The system appears to be an increasingly popular method of choice for defendants who are required to pay court-ordered fines, fees, costs and restitution.

In 2011, $1 out of every $17 collected by Pennsylvania courts came in via e-pay, while the following year that figure increased to $1 out of every $10, according to the AOPC.

Throughout the first quarter of 2013, the number was $1 in every $8.

Court officials have stated that they believe the convenience of the online payment option has been a contributing factor in an increase in the number of court-ordered collections.

“By providing an easy way to settle court-ordered costs, defendants can avoid future court action such as warrants or contempt of court proceedings, driver’s license suspensions and/or additional collection agency fees,” Pennsylvania Supreme Court Chief Justice Ronald D. Castille said in a statement.

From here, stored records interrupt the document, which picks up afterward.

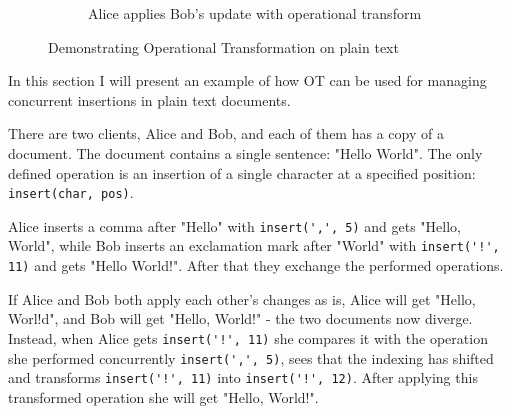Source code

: \documentclass[a4paper, 11pt, oneside]{article}
\theoremstyle{definition}
\begin{document}
\begin{figure}
    \vspace{5mm}

    \begin{subfigure}{\linewidth}
        \centering
        \caption{Alice applies Bob's update with operational transform}
        \label{fig:ot}
    \end{subfigure}
    \caption{Demonstrating Operational Transformation on plain text}
\end{figure}

In this section I will present an example of how OT can be used for managing concurrent insertions in plain text documents.

There are two clients, Alice and Bob, and each of them has a copy of a document. The document contains a single sentence: "Hello World". The only defined operation is an insertion of a single character at a specified position: \verb|insert(char, pos)|.


Alice inserts a comma after "Hello" with \verb|insert(',', 5)| and gets "Hello, World", while Bob inserts an exclamation mark after "World" with \verb|insert('!', 11)| and gets "Hello World!". After that they exchange the performed operations.

If Alice and Bob both apply each other's changes as is, Alice will get "Hello, Worl!d", and Bob will get "Hello, World!" - the two documents now diverge. Instead, when Alice gets \verb|insert('!', 11)| she compares it with the operation she performed concurrently \verb|insert(',', 5)|, sees that the indexing has shifted and transforms \verb|insert('!', 11)| into \verb|insert('!', 12)|. After applying this transformed operation she will get "Hello, World!". 
\end{document}
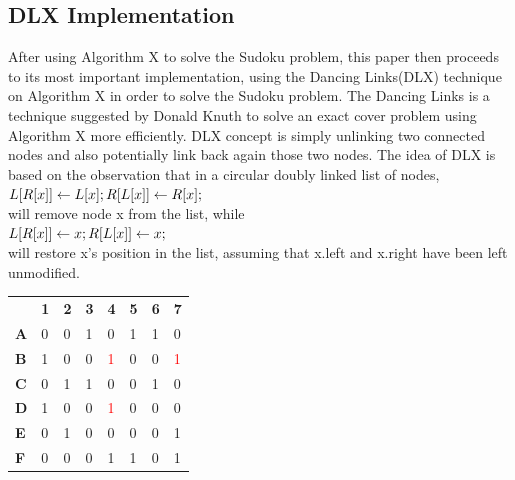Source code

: \documentclass[a4paper,oneside,11pt]{report}
\newcounter{row}
\newcounter{col}
\begin{document}
\subsection{DLX Implementation}
After using Algorithm X to solve the Sudoku problem, this paper then proceeds to its most important implementation, using the Dancing Links(DLX) technique on Algorithm X in order to solve the Sudoku problem. The Dancing Links is a technique suggested by Donald Knuth to solve an exact cover problem using Algorithm X more efficiently. DLX concept is simply unlinking two connected nodes and also potentially link back again those two nodes. The idea of DLX is based on the observation that in a circular doubly linked list of nodes,\\
$L[R[x]] \leftarrow L[x];\\
R[L[x]] \leftarrow R[x];$\\
will remove node x from the list, while\\
$L[R[x]] \leftarrow x;\\
R[L[x]] \leftarrow x;$\\
will restore x’s position in the list, assuming that x.left and x.right have been left unmodified.
\begin{center}
\begin{tabular}{ m{0.5cm}  m{0.5cm} m{0.5cm} m{0.5cm} m{0.5cm} m{0.5cm} m{0.5cm} m{0.5cm}} 
& \textbf{1} & \textbf{2} & \textbf{3} & \textbf{4} & \textbf{5} & \textbf{6} & \textbf{7}\\ 
\textbf{A} & 0 & 0 & 1 & 0 & 1 & 1 & 0\\ 
\textbf{B} & 1 & 0 & 0 & \textcolor{red}{1} & 0 & 0 & \textcolor{red}{1}\\ 
\textbf{C} & 0 & 1 & 1 & 0 & 0 & 1 & 0\\
\textbf{D} & 1 & 0 & 0 & \textcolor{red}{1} & 0 & 0 & 0\\
\textbf{E} & 0 & 1 & 0 & 0 & 0 & 0 & 1\\
\textbf{F} & 0 & 0 & 0 & 1 & 1 & 0 & 1\\
\end{tabular}
\end{center}
\end{document}
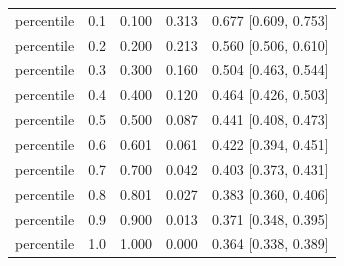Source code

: \begin{table}[t]
{\begin{tabular}{lrrrr}
percentile & 0.1 & 0.100 & 0.313 & 0.677 [0.609, 0.753] \\
percentile & 0.2 & 0.200 & 0.213 & 0.560 [0.506, 0.610] \\
percentile & 0.3 & 0.300 & 0.160 & 0.504 [0.463, 0.544] \\
percentile & 0.4 & 0.400 & 0.120 & 0.464 [0.426, 0.503] \\
percentile & 0.5 & 0.500 & 0.087 & 0.441 [0.408, 0.473] \\
percentile & 0.6 & 0.601 & 0.061 & 0.422 [0.394, 0.451] \\
percentile & 0.7 & 0.700 & 0.042 & 0.403 [0.373, 0.431] \\
percentile & 0.8 & 0.801 & 0.027 & 0.383 [0.360, 0.406] \\
percentile & 0.9 & 0.900 & 0.013 & 0.371 [0.348, 0.395] \\
percentile & 1.0 & 1.000 & 0.000 & 0.364 [0.338, 0.389] \\
\bottomrule
\end{tabular}
}
\end{table}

The AOPC stated that annual court collections have increased slightly throughout the past half-decade, while total case filings throughout the state have declined a total of 13 percent during that same time frame.

Only a small portion of revenue collected by the courts goes back into the state judiciary, with most of the funds being distributed among state and local governments, as well as to victims.

By December 2011, all Common Pleas criminal and magisterial district courts across the commonwealth were offering the e-payment option to defendants, according to the AOPC.

The electronic payment system is “online and fully integrated with both the magisterial district and Common Pleas criminal court systems, creating a one-stop shop for defendants to make multiple payments on the Internet with a single transaction fee of $2.75,” reads a news release from the AOPC.

Castille, the chief justice, said that the e-pay feature is an example of the court system using technology to “improve court management, cut court costs and provide conveniences for court users.

“E-pay saves time for the public and court staff by allowing the public to make court payments from home, while eliminating the need for court staff to enter payment data into the court’s computer systems,” Castille said in his statement.